When starting a research project, deciding between qualitative and quantitative approaches can be difficult. Here are some questions to consider to choose the best option for your overall research objectives. 

How Complex is Your Concept?

Topic complexity plays a large role in finding the most suitable research approach. Quantitative research is best used for simple, measurable topics, as numerical data may not provide sufficient insights for abstract concepts such as emotion, thoughts, or attitudes. The use of operational definitions also limits interpretations of complex insights, reducing conclusions to numerical data. 

Taking a qualitative approach helps develop an in-depth understanding of topics that are difficult to quantify. This method is best for concepts that are not widely understood and help researchers explore new ideas with more flexibility in their interpretations.
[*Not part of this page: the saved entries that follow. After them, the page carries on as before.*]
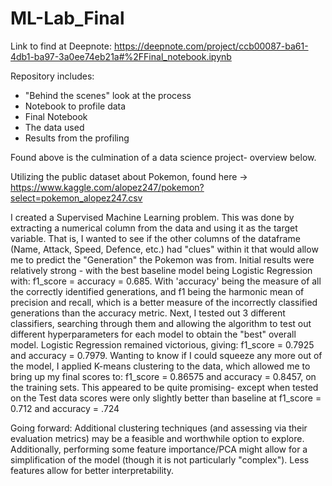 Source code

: # ML-Lab_Final

Link to find at Deepnote: https://deepnote.com/project/ccb00087-ba61-4db1-ba97-3a0ee74eb21a#%2FFinal_notebook.ipynb

Repository includes:
  - "Behind the scenes" look at the process
  - Notebook to profile data
  - Final Notebook
  - The data used
  - Results from the profiling

Found above is the culmination of a data science project- overview below.

Utilizing the public dataset about Pokemon, found here -> https://www.kaggle.com/alopez247/pokemon?select=pokemon_alopez247.csv

I created a Supervised Machine Learning problem. This was done by extracting a numerical column from the data and using it as the target variable. That is, I wanted to see if the other columns of the dataframe (Name, Attack, Speed, Defence, etc.) had "clues" within it that would allow me to predict the "Generation" the Pokemon was from.
Initial results were relatively strong - with the best baseline model being Logistic Regression with: f1_score = accuracy = 0.685.
With 'accuracy' being the measure of all the correctly identified generations, and f1 being the harmonic mean of precision and recall, which is a better measure of the incorrectly classified generations than the accuracy metric. 
Next, I tested out 3 different classifiers, searching through them and allowing the algorithm to test out different hyperparameters for each model to obtain the "best" overall model. Logistic Regression remained victorious, giving: f1_score = 0.7925 and accuracy = 0.7979.
Wanting to know if I could squeeze any more out of the model, I applied K-means clustering to the data, which allowed me to bring up my final scores to: f1_score = 0.86575 and accuracy = 0.8457, on the training sets.
This appeared to be quite promising- except when tested on the Test data scores were only slightly better than baseline at f1_score = 0.712 and accuracy = .724

Going forward: Additional clustering techniques (and assessing via their evaluation metrics) may be a feasible and worthwhile option to explore. Additionally, performing some feature importance/PCA might allow for a simplification of the model (though it is not particularly "complex"). Less features allow for better interpretability.
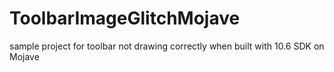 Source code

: # ToolbarImageGlitchMojave
sample project for toolbar not drawing correctly when built with 10.6 SDK on Mojave
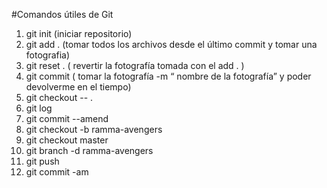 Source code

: #Comandos útiles de Git

1. git init (iniciar repositorio)
2. git add . (tomar todos los archivos desde el último commit y tomar una fotografia)
3. git reset . ( revertir la fotografía tomada con el add . )
4. git commit ( tomar la fotografía -m “ nombre de la fotografía”  y poder devolverme en el tiempo)
5. git checkout -- .
6. git log 
7. git commit --amend
8. git checkout -b ramma-avengers
9. git checkout master
10. git branch -d ramma-avengers
11. git push
12. git commit -am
Instead of reducing insights to a number, qualitative data provides researchers with detailed perspectives that can identify new patterns and understand intangible concepts. 

How Many Participants Do You Need? 

When choosing a research approach, one must consider the number of participants needed. For studies looking to generalize a large population, quantitative research may be the best option, as researchers can use the internet to send surveys to thousands of respondents quickly and efficiently. Quantitative research also simplifies data analysis, as researchers can use software to help organize and spot numerical trends, helping to confirm or dispute hypotheses. 

For studies requiring a smaller number of respondents, one should use qualitative research. This approach allows researchers to gather in-depth insights about a topic through one-on-one interviews, focus groups, and observations. Seeing how this approach often requires researchers to coordinate with individual respondents, this method works best with small sample sizes. Considering their objectivity, the results of these studies also need a more hands-on analysis to obtain insights. With this, it remains the best practice to limit the number of respondents to save themselves time when interpreting qualitative results.  

Are You Forming or Testing a Hypothesis?

When beginning a research project, one must consider the overall purpose of the initiative. For researchers looking to confirm or test a hypothesis or theory, quantitative data remains the ideal choice. This approach provides researchers with the subjective, numerical results they need to conclude correlational, descriptive, and experimental methods. 

Qualitative research remains best for those looking to form a hypothesis, providing researchers with in-depth insights on concepts, experiences, and thoughts while helping explore and develop new ideas. Seeing that the results are objective, this method remains best suited for researchers looking to understand a topic rather than test or confirm it. 

 Do You Need to Replicate the Study?

Researchers must consider if their study is repeatable when deciding on their approach. Quantitative research allows for replication, as data collection standardized protocols make it easy to track numerical data over time. On the other hand, qualitative data is unreplicable, as insights are created through the researcher’s interpretation, invalidating the conclusions of other research professionals.  

How Much Does the Setting Affect Your Research Initiative? 

The overall results of a study may be influenced by its setting, making it crucial for researchers to pick the best possible approach for their overall research objectives. Quantitative research often disregards context, taking place in unnatural settings that may deter respondents from providing accurate information. On the other hand, qualitative research takes place in a naturalistic setting with a real-world context. Despite this, uncontrollable stimuli in the environment make it difficult to draw definite conclusions, leading to unreliable results.